Directions for this task: Nothing but the lines below between the line holding "- [🌐 Wordpress" and the line holding "- [💬 Mattermost", inclusive, should appear in the answer, each set down exactly.

Source records:
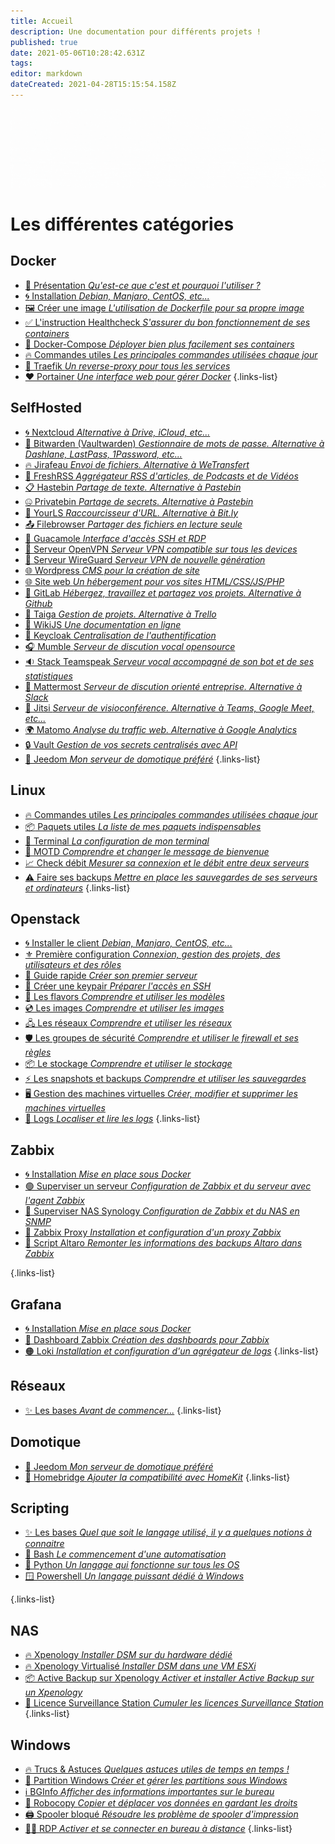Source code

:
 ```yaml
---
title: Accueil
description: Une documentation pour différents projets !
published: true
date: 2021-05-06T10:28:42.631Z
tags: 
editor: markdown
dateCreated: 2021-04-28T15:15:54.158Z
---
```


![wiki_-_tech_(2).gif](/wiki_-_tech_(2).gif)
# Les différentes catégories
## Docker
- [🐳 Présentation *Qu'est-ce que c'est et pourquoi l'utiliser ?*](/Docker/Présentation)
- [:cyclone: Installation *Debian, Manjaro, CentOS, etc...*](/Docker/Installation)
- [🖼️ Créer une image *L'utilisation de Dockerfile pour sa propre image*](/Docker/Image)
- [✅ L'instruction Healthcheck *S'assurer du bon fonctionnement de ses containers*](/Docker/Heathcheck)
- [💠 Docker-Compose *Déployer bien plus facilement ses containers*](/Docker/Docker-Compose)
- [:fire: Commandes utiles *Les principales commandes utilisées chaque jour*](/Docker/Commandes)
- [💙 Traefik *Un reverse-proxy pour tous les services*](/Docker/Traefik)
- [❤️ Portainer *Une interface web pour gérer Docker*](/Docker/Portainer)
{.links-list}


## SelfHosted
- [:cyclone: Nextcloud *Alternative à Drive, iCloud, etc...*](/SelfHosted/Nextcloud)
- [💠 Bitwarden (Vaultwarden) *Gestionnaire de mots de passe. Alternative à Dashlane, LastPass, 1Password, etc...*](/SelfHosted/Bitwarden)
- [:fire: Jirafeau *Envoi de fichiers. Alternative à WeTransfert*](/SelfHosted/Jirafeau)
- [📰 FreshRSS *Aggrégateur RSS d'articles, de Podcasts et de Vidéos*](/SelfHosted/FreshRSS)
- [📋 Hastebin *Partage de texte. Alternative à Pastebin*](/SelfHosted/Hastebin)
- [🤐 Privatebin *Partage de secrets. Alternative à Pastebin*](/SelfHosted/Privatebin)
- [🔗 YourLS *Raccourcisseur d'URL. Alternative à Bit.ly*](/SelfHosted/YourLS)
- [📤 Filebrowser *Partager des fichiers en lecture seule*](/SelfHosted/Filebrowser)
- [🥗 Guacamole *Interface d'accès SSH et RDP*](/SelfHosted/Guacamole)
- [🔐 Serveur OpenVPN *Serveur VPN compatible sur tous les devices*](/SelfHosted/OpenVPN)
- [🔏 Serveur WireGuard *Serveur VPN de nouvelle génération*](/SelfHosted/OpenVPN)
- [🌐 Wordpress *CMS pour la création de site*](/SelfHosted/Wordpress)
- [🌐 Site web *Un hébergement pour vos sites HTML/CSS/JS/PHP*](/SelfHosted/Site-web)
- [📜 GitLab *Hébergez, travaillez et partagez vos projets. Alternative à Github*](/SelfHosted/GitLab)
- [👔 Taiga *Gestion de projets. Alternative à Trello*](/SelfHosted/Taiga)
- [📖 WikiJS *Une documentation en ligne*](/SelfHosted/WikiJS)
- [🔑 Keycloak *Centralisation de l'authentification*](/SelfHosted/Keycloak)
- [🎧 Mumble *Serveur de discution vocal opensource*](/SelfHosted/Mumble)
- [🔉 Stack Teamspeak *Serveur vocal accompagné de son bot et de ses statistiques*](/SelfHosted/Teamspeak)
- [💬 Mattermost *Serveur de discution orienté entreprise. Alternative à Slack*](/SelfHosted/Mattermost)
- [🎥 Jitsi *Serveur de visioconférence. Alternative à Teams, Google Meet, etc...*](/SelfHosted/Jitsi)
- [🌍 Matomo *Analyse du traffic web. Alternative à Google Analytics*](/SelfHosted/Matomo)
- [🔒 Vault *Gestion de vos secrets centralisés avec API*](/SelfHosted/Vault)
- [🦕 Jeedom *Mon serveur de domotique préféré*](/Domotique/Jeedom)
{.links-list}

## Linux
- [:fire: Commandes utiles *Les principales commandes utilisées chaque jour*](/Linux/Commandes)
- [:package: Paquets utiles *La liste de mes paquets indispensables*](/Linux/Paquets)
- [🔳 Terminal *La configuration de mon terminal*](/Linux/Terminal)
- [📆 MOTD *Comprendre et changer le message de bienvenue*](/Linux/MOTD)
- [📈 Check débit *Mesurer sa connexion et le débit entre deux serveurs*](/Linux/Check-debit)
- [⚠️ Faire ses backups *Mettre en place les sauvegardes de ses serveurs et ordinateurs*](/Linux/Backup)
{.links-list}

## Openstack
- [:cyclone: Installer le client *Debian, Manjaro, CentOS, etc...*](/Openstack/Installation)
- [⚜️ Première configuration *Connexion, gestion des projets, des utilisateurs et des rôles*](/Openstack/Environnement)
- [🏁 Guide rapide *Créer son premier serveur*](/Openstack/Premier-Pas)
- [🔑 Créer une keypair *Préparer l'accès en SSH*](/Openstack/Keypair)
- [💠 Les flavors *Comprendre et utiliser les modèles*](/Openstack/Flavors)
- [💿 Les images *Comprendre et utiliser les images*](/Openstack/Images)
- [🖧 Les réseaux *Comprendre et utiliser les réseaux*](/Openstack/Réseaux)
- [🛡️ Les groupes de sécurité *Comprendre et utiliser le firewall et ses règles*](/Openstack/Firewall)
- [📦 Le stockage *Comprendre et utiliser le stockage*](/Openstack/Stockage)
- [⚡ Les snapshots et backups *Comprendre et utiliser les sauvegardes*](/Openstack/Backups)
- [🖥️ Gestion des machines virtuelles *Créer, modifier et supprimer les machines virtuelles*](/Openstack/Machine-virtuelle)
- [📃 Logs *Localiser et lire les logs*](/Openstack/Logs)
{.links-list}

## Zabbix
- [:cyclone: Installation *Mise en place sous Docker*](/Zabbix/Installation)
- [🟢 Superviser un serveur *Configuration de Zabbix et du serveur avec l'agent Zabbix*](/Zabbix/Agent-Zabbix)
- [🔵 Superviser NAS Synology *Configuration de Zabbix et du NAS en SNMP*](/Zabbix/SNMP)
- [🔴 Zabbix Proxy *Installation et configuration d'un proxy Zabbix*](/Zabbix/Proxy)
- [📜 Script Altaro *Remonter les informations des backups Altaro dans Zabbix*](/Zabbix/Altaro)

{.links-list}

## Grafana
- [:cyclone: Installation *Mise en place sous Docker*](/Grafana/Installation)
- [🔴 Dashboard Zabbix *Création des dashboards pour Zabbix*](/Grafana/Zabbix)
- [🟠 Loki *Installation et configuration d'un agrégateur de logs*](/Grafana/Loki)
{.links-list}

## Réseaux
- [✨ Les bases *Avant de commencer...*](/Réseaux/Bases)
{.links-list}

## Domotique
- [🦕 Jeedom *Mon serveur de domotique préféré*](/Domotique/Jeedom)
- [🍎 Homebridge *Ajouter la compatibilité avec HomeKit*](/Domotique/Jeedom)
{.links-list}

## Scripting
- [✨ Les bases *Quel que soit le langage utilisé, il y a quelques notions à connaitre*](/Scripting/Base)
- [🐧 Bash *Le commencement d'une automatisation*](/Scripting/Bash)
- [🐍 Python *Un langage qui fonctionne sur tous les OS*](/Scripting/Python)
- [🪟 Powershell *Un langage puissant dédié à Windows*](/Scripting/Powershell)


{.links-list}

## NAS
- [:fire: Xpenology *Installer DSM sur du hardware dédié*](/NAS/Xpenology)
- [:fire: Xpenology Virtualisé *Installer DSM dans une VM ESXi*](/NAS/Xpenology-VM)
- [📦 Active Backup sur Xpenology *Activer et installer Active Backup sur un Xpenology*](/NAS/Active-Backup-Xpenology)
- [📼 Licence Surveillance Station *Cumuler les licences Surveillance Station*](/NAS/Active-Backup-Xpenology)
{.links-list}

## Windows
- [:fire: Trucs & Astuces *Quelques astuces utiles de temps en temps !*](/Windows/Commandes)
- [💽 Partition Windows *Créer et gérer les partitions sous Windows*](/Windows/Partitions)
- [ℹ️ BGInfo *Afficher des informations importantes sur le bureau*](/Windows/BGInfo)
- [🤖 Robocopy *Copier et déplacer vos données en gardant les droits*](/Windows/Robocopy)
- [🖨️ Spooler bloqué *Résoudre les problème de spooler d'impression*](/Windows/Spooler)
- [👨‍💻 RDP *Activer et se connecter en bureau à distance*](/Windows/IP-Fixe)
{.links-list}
* * *
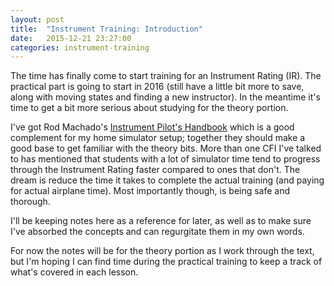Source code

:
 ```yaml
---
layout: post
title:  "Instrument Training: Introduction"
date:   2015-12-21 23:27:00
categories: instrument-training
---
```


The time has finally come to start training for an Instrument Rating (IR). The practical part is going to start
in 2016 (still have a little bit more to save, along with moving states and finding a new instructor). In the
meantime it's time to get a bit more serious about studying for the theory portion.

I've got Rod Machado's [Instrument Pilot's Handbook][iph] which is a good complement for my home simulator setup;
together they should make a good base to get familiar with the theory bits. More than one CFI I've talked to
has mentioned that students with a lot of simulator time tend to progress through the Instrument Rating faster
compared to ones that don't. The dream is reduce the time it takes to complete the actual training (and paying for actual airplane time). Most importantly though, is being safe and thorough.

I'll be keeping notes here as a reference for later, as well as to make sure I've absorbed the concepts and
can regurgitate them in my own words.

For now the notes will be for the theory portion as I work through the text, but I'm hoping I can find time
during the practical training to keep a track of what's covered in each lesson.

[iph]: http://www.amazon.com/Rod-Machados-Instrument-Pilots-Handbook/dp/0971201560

Result:
- [🌐 Wordpress *CMS pour la création de site*](/SelfHosted/Wordpress)
- [🌐 Site web *Un hébergement pour vos sites HTML/CSS/JS/PHP*](/SelfHosted/Site-web)
- [📜 GitLab *Hébergez, travaillez et partagez vos projets. Alternative à Github*](/SelfHosted/GitLab)
- [👔 Taiga *Gestion de projets. Alternative à Trello*](/SelfHosted/Taiga)
- [📖 WikiJS *Une documentation en ligne*](/SelfHosted/WikiJS)
- [🔑 Keycloak *Centralisation de l'authentification*](/SelfHosted/Keycloak)
- [🎧 Mumble *Serveur de discution vocal opensource*](/SelfHosted/Mumble)
- [🔉 Stack Teamspeak *Serveur vocal accompagné de son bot et de ses statistiques*](/SelfHosted/Teamspeak)
- [💬 Mattermost *Serveur de discution orienté entreprise. Alternative à Slack*](/SelfHosted/Mattermost)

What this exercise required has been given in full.